Only one stretch of the data is wanted: the line containing "Source code", the line containing "Code Reviewed By Codacy", and every line between them, copied exactly.

[PROVIDED INFORMATION]

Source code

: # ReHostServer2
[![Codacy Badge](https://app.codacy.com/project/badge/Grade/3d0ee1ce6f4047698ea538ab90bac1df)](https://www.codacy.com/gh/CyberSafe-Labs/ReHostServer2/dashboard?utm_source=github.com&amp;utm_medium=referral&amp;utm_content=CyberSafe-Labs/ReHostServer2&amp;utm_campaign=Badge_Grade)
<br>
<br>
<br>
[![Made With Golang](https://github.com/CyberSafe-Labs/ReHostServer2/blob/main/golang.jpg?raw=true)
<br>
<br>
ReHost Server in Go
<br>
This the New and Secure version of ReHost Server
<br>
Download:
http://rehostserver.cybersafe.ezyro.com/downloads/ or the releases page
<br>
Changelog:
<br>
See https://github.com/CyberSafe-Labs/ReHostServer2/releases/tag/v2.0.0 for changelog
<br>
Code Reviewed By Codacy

[/PROVIDED INFORMATION]
[PROVIDED INFORMATION]

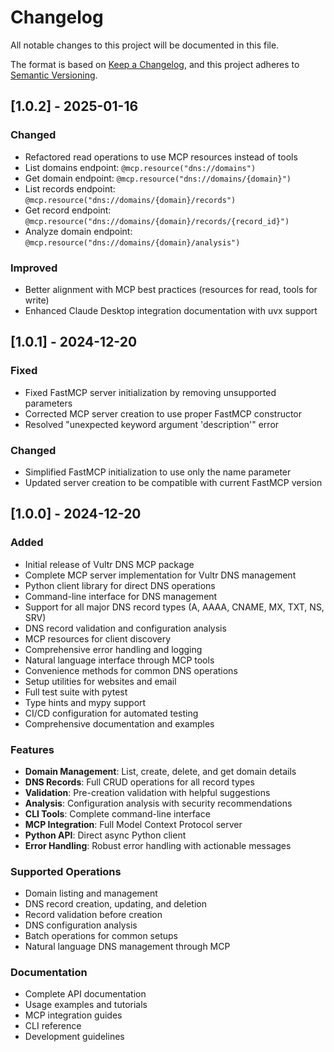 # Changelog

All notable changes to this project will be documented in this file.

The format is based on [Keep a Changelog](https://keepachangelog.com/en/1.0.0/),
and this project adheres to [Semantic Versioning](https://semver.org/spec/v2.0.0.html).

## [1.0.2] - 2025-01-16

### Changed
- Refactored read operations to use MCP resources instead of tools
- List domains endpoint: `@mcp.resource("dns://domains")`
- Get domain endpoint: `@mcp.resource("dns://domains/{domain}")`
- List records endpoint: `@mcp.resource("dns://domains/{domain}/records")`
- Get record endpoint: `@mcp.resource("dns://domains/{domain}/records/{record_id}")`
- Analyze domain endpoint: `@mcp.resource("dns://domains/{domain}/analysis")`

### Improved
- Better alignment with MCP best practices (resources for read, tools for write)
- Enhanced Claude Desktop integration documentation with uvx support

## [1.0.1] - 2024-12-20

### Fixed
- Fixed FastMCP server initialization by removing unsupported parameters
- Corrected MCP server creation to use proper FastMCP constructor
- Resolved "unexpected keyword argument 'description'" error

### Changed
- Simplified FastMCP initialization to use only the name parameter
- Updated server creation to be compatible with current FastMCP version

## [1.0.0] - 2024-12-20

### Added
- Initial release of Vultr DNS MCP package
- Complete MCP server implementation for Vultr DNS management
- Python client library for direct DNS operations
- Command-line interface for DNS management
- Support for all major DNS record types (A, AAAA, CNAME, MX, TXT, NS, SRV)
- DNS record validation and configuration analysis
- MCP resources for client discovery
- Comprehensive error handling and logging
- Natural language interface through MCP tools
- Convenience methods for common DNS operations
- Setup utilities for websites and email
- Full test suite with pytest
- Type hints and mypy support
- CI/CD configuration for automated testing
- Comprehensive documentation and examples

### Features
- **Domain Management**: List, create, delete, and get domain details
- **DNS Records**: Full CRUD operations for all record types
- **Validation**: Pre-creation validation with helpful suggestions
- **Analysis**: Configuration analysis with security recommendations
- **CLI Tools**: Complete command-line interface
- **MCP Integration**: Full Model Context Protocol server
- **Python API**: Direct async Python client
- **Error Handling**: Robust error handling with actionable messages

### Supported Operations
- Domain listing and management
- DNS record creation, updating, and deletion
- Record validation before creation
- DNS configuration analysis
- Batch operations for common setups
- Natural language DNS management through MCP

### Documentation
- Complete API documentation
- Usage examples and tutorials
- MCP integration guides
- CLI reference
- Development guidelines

[/PROVIDED INFORMATION]

== RESULT BELOW ==
Source code

: # ReHostServer2
[![Codacy Badge](https://app.codacy.com/project/badge/Grade/3d0ee1ce6f4047698ea538ab90bac1df)](https://www.codacy.com/gh/CyberSafe-Labs/ReHostServer2/dashboard?utm_source=github.com&amp;utm_medium=referral&amp;utm_content=CyberSafe-Labs/ReHostServer2&amp;utm_campaign=Badge_Grade)
<br>
<br>
<br>
[![Made With Golang](https://github.com/CyberSafe-Labs/ReHostServer2/blob/main/golang.jpg?raw=true)
<br>
<br>
ReHost Server in Go
<br>
This the New and Secure version of ReHost Server
<br>
Download:
http://rehostserver.cybersafe.ezyro.com/downloads/ or the releases page
<br>
Changelog:
<br>
See https://github.com/CyberSafe-Labs/ReHostServer2/releases/tag/v2.0.0 for changelog
<br>
Code Reviewed By Codacy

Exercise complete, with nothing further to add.